Active users over time
Shows how many virtual users were active at each second. Use this to verify your injection profile executed as intended.
- Flat line → closed workload or constant open workload
- Rising then flat → ramp + steady state
Requests / Responses per second
Two separate charts:
- Requests/s — throughput your test generated
- Responses/s — throughput the server handled (should match; divergence → queuing)
A large gap between requests/s and responses/s signals server saturation.
Response time percentiles over time
Colour-coded bands showing p50, p75, p95, p99 over the duration of the test.
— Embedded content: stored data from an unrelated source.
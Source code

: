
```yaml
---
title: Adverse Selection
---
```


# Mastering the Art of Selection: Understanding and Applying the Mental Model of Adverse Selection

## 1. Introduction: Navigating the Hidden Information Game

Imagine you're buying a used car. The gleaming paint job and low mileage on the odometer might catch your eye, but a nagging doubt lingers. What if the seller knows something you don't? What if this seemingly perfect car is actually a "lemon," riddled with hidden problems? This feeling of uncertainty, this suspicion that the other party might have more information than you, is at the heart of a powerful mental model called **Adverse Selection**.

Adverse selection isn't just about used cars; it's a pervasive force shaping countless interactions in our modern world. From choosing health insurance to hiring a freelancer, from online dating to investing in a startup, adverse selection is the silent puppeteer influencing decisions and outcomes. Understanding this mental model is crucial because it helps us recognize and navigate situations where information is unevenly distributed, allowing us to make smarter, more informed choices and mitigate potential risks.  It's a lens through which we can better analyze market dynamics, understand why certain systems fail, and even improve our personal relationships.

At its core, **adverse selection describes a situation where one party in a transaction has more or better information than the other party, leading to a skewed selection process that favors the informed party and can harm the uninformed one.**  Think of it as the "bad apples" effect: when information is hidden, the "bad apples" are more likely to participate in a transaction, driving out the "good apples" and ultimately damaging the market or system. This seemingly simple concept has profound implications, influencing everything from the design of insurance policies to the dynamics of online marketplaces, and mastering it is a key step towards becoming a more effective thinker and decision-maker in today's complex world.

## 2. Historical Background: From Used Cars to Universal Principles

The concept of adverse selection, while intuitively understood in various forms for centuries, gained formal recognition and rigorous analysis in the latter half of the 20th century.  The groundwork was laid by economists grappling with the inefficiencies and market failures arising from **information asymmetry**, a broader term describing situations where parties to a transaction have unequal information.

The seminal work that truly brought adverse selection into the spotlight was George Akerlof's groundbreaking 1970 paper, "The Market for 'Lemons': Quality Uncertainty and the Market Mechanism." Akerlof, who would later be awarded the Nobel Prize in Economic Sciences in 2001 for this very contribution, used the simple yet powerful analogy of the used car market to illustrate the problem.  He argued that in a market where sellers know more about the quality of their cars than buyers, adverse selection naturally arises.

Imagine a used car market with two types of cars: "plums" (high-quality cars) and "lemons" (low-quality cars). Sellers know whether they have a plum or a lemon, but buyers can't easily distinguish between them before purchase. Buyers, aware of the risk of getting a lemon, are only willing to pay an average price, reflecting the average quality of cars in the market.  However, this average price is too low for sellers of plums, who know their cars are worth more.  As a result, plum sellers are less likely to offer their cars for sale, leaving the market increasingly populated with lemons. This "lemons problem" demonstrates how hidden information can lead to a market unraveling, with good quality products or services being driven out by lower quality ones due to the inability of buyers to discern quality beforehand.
Look for:
- Gradual increase → performance degrades under sustained load (memory leak, connection exhaustion)
- Spike then recovery → GC pause, cache warm-up, or JIT compilation
- Flat then cliff → server reaches a breakpoint
Per-request stats table
Each named request (http("name")) gets its own row:
| Column | Description |
|---|---|
| Request | Name you gave the request |
| Executions | How many times it ran |
| OK | Success count |
| KO | Failure count |
| Response time (ms) | Min / Mean / p50 / p75 / p95 / p99 / Max |
Click on a request name to drill down into its timeline chart.
Log files
Gatling writes raw event data to a simulation.log file. The HTML report is generated from this file.
To regenerate the report from an existing log without re-running the simulation:
# Maven
mvn gatling:test -Dgatling.reportsOnly=target/gatling/MySimulation-20240315120000
# Gatling standalone (zip distribution)
./bin/gatling.sh -ro results/mysimulation-20240315120000
Enabling detailed logging for debugging
In src/test/resources/logback-test.xml:
<configuration>
<appender name="CONSOLE" class="ch.qos.logback.core.ConsoleAppender">
<encoder>
<pattern>%d{HH:mm:ss.SSS} [%-5level] %logger{36} - %msg%n</pattern>
</encoder>
</appender>
<!-- Log every request + response (very verbose — use only for debugging) -->
<logger name="io.gatling.http.engine.response" level="TRACE"/>
<root level="WARN">
<appender-ref ref="CONSOLE"/>
</root>
</configuration>
Warning:
TRACElogging with many users generates huge output and will slow down the test. Use it only with 1–5 users.
Simulation.log format
Note: Gatling 3.13+ changed
simulation.logto a binary format. Earlier versions used a tab-separated text format. The exact format is an internal implementation detail and should not be relied upon for tooling.
Interpreting results: red flags
| Observation | Likely cause |
|---|---|
| p99 >> p95 | Occasional slow outliers (GC, connection wait) |
| KO% > 0% | Check failures, timeouts, or 5xx errors |
| Response time increases monotonically | Resource leak or DB connection pool exhaustion |
| Requests/s plateau below target | Server saturated — found your bottleneck |
| All requests KO after a spike | Server crashed or rate-limited |
Exporting stats
The report folder contains JavaScript data files used by the HTML report. For programmatic access to results, use the assertions feature in setUp (see 06 — Checks) or integrate with Gatling Enterprise for advanced metrics export.